═════ Data section
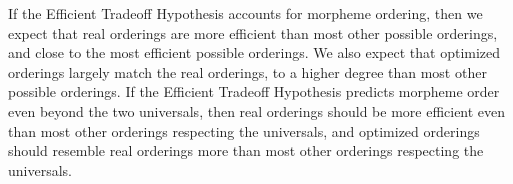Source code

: \documentclass[11pt,letterpaper]{article}
\newcommand\becky[1]{{\color{blue}(#1)}}
\newcommand{\jd}[1]{\textcolor{Pink}{[jd: #1]}}
\begin{document}

If the Efficient Tradeoff Hypothesis accounts for morpheme ordering, then we expect that real orderings are more efficient than most other possible orderings, and close to the most efficient possible orderings.
We also expect that optimized orderings largely match the real orderings, to a higher degree than most other possible orderings.
If the Efficient Tradeoff Hypothesis predicts morpheme order even beyond the two universals, then real orderings should be more efficient even than most other orderings respecting the universals, and optimized orderings should resemble real orderings more than most other orderings respecting the universals.

\end{document}
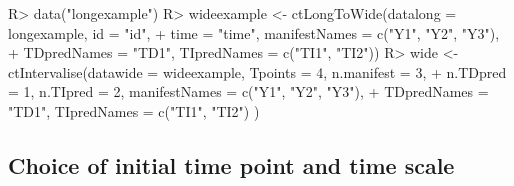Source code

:\documentclass[nojss]{jss}\usepackage[]{graphicx}\usepackage[]{color}
\begin{document}
\begin{Schunk}
\begin{Sinput}
R> data("longexample")
R> wideexample <- ctLongToWide(datalong = longexample, id = "id", 
+   time = "time", manifestNames = c("Y1", "Y2", "Y3"), 
+   TDpredNames = "TD1", TIpredNames = c("TI1", "TI2"))
R> wide <- ctIntervalise(datawide = wideexample, Tpoints = 4, n.manifest = 3, 
+   n.TDpred = 1, n.TIpred = 2, manifestNames = c("Y1", "Y2", "Y3"), 
+   TDpredNames = "TD1", TIpredNames = c("TI1", "TI2") )
\end{Sinput}
\end{Schunk}

\subsection{Choice of initial time point and time scale} \label{sec:datatimescale}\nopagebreak
\end{document}
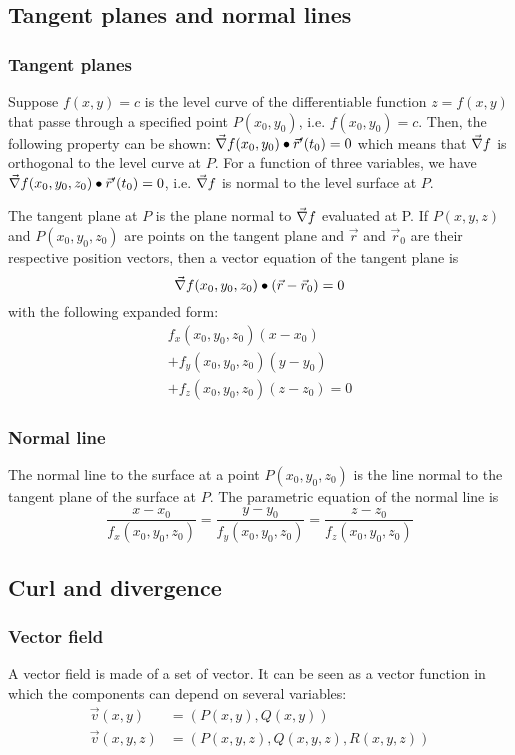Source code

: \documentclass[10pt, twocolumn]{article}
\theoremstyle{remark}
\begin{document}
\subsection{Tangent planes and normal lines}
\subsubsection*{Tangent planes}
Suppose \(f(x, y) = c\) is the level curve of the differentiable function \(z = f(x, y)\) that passe through a specified point \(P(x_0 , y_0 )\), i.e. \(f(x_0 , y_0 ) = c\).
Then, the following property can be shown: \(\vec{\nabla}f(x_0 , y_0 ) \bullet \vec{r}'(t_0 ) = 0\) which means that \(\vec{\nabla}f\) is orthogonal to the level curve at \(P\).
For a function of three variables, we have \(\vec{\nabla}f(x_0 , y_0 , z_0 ) \bullet \vec{r}'(t_0 ) = 0\), i.e. \(\vec{\nabla}f\) is normal to the level surface at \(P\).

The tangent plane at \(P\) is the plane normal to \(\vec{\nabla}f\) evaluated at P.
If \(P(x, y, z)\) and \(P(x_0 , y_0 , z_0 )\) are points on the tangent plane and \(\vec{r}\) and \(\vec{r}_0 \) are their respective position vectors, then a vector equation of the tangent plane is
\[
  \vec{\nabla}f(x_0 , y_0 , z_0 ) \bullet (\vec{r} - \vec{r}_0 ) = 0
\]
with the following expanded form:
\begin{multline*}
  f_x (x_0 , y_0 , z_0 )(x - x_0 ) \\ + f_y (x_0 , y_0 , z_0 )(y - y_0 ) \\ +  f_z (x_0 , y_0 , z_0 )(z - z_0 ) = 0
\end{multline*}

\subsubsection*{Normal line}
The normal line to the surface at a point \(P(x_0 , y_0 , z_0 )\) is the line normal to the tangent plane of the surface at \(P\).
The parametric equation of the normal line is
\[
  \frac{x - x_0 }{f_x (x_0 , y_0 , z_0 )} = \frac{y - y_0 }{f_y (x_0 , y_0 , z_0 )} = \frac{z - z_0 }{f_z (x_0 , y_0 , z_0 )}
\]

\subsection{Curl and divergence}
\subsubsection*{Vector field}
A vector field is made of a set of vector.
It can be seen as a vector function in which the components can depend on several variables:
\begin{align*}
  \vec{v}(x, y)    & = \left( P(x, y), Q(x, y) \right)                   \\
  \vec{v}(x, y, z) & = \left( P(x, y, z), Q(x, y, z), R(x, y, z) \right)
\end{align*}
\end{document}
══════════
# What to produce
In the entries above, find each line with "TIpredNames" and list it.

# Answer to the problem
+   TDpredNames = "TD1", TIpredNames = c("TI1", "TI2"))
+   TDpredNames = "TD1", TIpredNames = c("TI1", "TI2") )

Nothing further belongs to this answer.